We also plotted the confidence and prediction intervals across all values of games played. You can see that the prediction interval is inaccuate thanks to the badly met assumptions. 
```{r, fig.align='center',message=FALSE,warning=FALSE}
appearances_values <- seq(min(premier$appearances), max(premier$appearances), 
                          length = 100)

conf_int_mean <- predict(premier_lm, 
                         newdata = data.frame(appearances = appearances_values),
                         interval = "confidence",
                         level = 0.95)

preds <- data.frame("appearances_values" = appearances_values, 1/conf_int_mean^2)

premier_plot +
  geom_line(data = preds, mapping = aes(x = appearances_values, y = fit),
            color = "blue", size = 1)+
  
  geom_line(data = preds, mapping = aes(x = appearances_values, y = lwr),
            color = "red", size = 1)+
  
  geom_line(data = preds, mapping = aes(x = appearances_values, y = upr),
            color = "red", size = 1)

appearances_values <- seq(min(premier$appearances), max(premier$appearances), 
                          length = 100)

pred_int <- predict(premier_lm, 
                         newdata = data.frame(appearances = appearances_values),
                         interval = "prediction",
                         level = 0.95)

preds <- data.frame("appearances_values" = appearances_values, ifelse(1/pred_int^2 < 30, 1/pred_int^2, NA))

premier_plot +
  geom_line(data = preds, mapping = aes(x = appearances_values, y = fit),
            color = "blue", size = 1)+
  
  geom_line(data = preds, mapping = aes(x = appearances_values, y = lwr),
            color = "red", size = 1)+
  
  geom_line(data = preds, mapping = aes(x = appearances_values, y = upr),
            color = "red", size = 1)
```
```{r}
#MSE
anova <- aov(premier_lm)  # get ANOVA components
premier_anova <- summary(anova)[[1]]  # save data in a usable form
premier_anova

premier_mse <- premier_anova["Residuals", "Sum Sq"] / premier_anova["Residuals", "Df"]
premier_mse

```
The MSE in this case is very hard to interpret.
```{r}
#RMSE
premier_rmse <- sqrt(premier_mse)
premier_rmse

```
An RMSE of 0.16 on the scale of the transformed data is fairly large, indicating that the model does not fit the data very well.
```{r}
#MAE
sum(abs(premier_trans$residuals)) / premier_lm$df.residual

```
See interpretation of RMSE.

```{r}
summary(premier_lm)
```
The R-Squared tells us that our model explains about 70% of the variance in the data. This is not too bad, so the model fits the data alright.

# Summary and Conclusions

Understanding how many times a player appears in a match affects the number of goals he scores is very important in determining the talent level of a given player, which assists team managers in deciding whether or not to use a team's allotted cap space to sign a player to a lucrative deal.
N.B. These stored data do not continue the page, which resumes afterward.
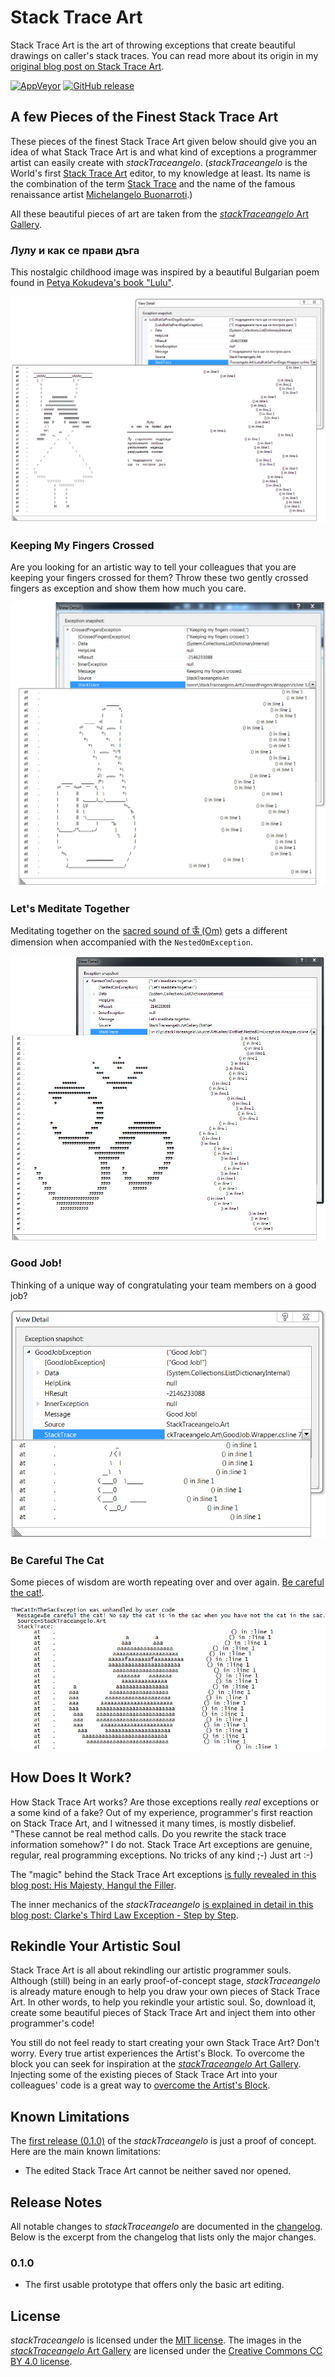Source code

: # Stack Trace Art

Stack Trace Art is the art of throwing exceptions that create beautiful drawings on caller's stack traces. You can read more about its origin in my [original blog post on Stack Trace Art](http://www.thehumbleprogrammer.com/stack-trace-art).

[![AppVeyor](https://img.shields.io/appveyor/ci/ironcev/stacktraceangelo.svg)](https://ci.appveyor.com/project/ironcev/stacktraceangelo)
[![GitHub release](https://img.shields.io/github/release/ironcev/stack-trace-art/all.svg)](https://github.com/ironcev/stack-trace-art/releases)

## A few Pieces of the Finest Stack Trace Art

These pieces of the finest Stack Trace Art given below should give you an idea of what Stack Trace Art is and what kind of exceptions a programmer artist can easily create with *stackTraceangelo*. (*stackTraceangelo* is the World's first [Stack Trace Art](http://www.thehumbleprogrammer.com/stack-trace-art) editor, to my knowledge at least. Its name is the combination of the term [Stack Trace](https://en.wikipedia.org/wiki/Stack_trace) and the name of the famous renaissance artist [Michelangelo Buonarroti](https://en.wikipedia.org/wiki/Michelangelo).)

All these beautiful pieces of art are taken from the [*stackTraceangelo* Art Gallery](/Source/ArtGallery/README.md).

### Лулу и как се прави дъга
This nostalgic childhood image was inspired by a beautiful Bulgarian poem found in [Petya Kokudeva's book "Lulu"](http://www.dailymotion.com/pkokudeva#video=xm47k7).

![Лулу и как се прави дъга](Source/ArtGallery/LuluIKakSePraviDaga.png)

### Keeping My Fingers Crossed
Are you looking for an artistic way to tell your colleagues that you are keeping your fingers crossed for them? Throw these two gently crossed fingers as exception and show them how much you care.

![Keeping my fingers crossed](Source/ArtGallery/CrossedFingers.png)

### Let's Meditate Together
Meditating together on the [sacred sound of ऊँ (Om)](https://en.wikipedia.org/wiki/Om) gets a different dimension when accompanied with the `NestedOmException`.

![Nested Om (ऊँ)](Source/ArtGallery/NestedOm.png)

### Good Job!
Thinking of a unique way of congratulating your team members on a good job?

![Good Job!](Source/ArtGallery/GoodJob.png)

### Be Careful The Cat
Some pieces of wisdom are worth repeating over and over again. [Be careful the cat!](http://www.youtube.com/watch?v=tPAJomPCdZs).

![Be careful the cat!](Source/ArtGallery/TheCatInTheSac.png)

## How Does It Work?
How Stack Trace Art works? Are those exceptions really *real* exceptions or a some kind of a fake? Out of my experience, programmer's first reaction on Stack Trace Art, and I witnessed it many times, is mostly disbelief. "These cannot be real method calls. Do you rewrite the stack trace information somehow?" I do not. Stack Trace Art exceptions are genuine, regular, real programming exceptions. No tricks of any kind ;-) Just art :-)

The "magic" behind the Stack Trace Art exceptions [is fully revealed in this blog post: His Majesty, Hangul the Filler](http://thehumbleprogrammer.com/his-majesty-hangul-the-filler/).

The inner mechanics of the *stackTraceangelo* [is explained in detail in this blog post: Clarke's Third Law Exception - Step by Step](http://thehumbleprogrammer.com/clarkes-third-law-exception-step-by-step/).

## Rekindle Your Artistic Soul
Stack Trace Art is all about rekindling our artistic programmer souls. Although (still) being in an early proof-of-concept stage, *stackTraceangelo* is already mature enough to help you draw your own pieces of Stack Trace Art. In other words, to help you rekindle your artistic soul. So, download it, create some beautiful pieces of Stack Trace Art and inject them into other programmer's code!

You still do not feel ready to start creating your own Stack Trace Art? Don't worry. Every true artist experiences the Artist's Block. To overcome the block you can seek for inspiration at the [*stackTraceangelo* Art Gallery](/Source/ArtGallery/README.md). Injecting some of the existing pieces of Stack Trace Art into your colleagues' code is a great way to [overcome the Artist's Block](https://www.wikihow.com/Overcome-Artist%27s-Block).

## Known Limitations
The [first release (0.1.0)](https://github.com/ironcev/stack-trace-art/releases/tag/v0.1.0) of the *stackTraceangelo* is just a proof of concept. Here are the main known limitations:

- The edited Stack Trace Art cannot be neither saved nor opened.

## Release Notes
All notable changes to *stackTraceangelo* are documented in the [changelog](CHANGELOG.md). Below is the excerpt from the changelog that lists only the major changes.

### 0.1.0
- The first usable prototype that offers only the basic art editing.

## License
*stackTraceangelo* is licensed under the [MIT license](LICENSE). The images in the [*stackTraceangelo* Art Gallery](/Source/ArtGallery/README.md) are licensed under the [Creative Commons CC BY 4.0 license](https://creativecommons.org/licenses/by/4.0/).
We conducted an analysis to determine how games played impacts goals scored, assuming we would find a significant positive relationship between the two. After fitting a simple linear regression model, we found that matches played, does, indeed, have a significant positive impact on goals scored. We can likely not trust these results, however, since the model didn't fit the data very well and not all the assumptions were met. That is not to say that there is no relationship whatsoever, it just might not be as strong or weak as the model suggests.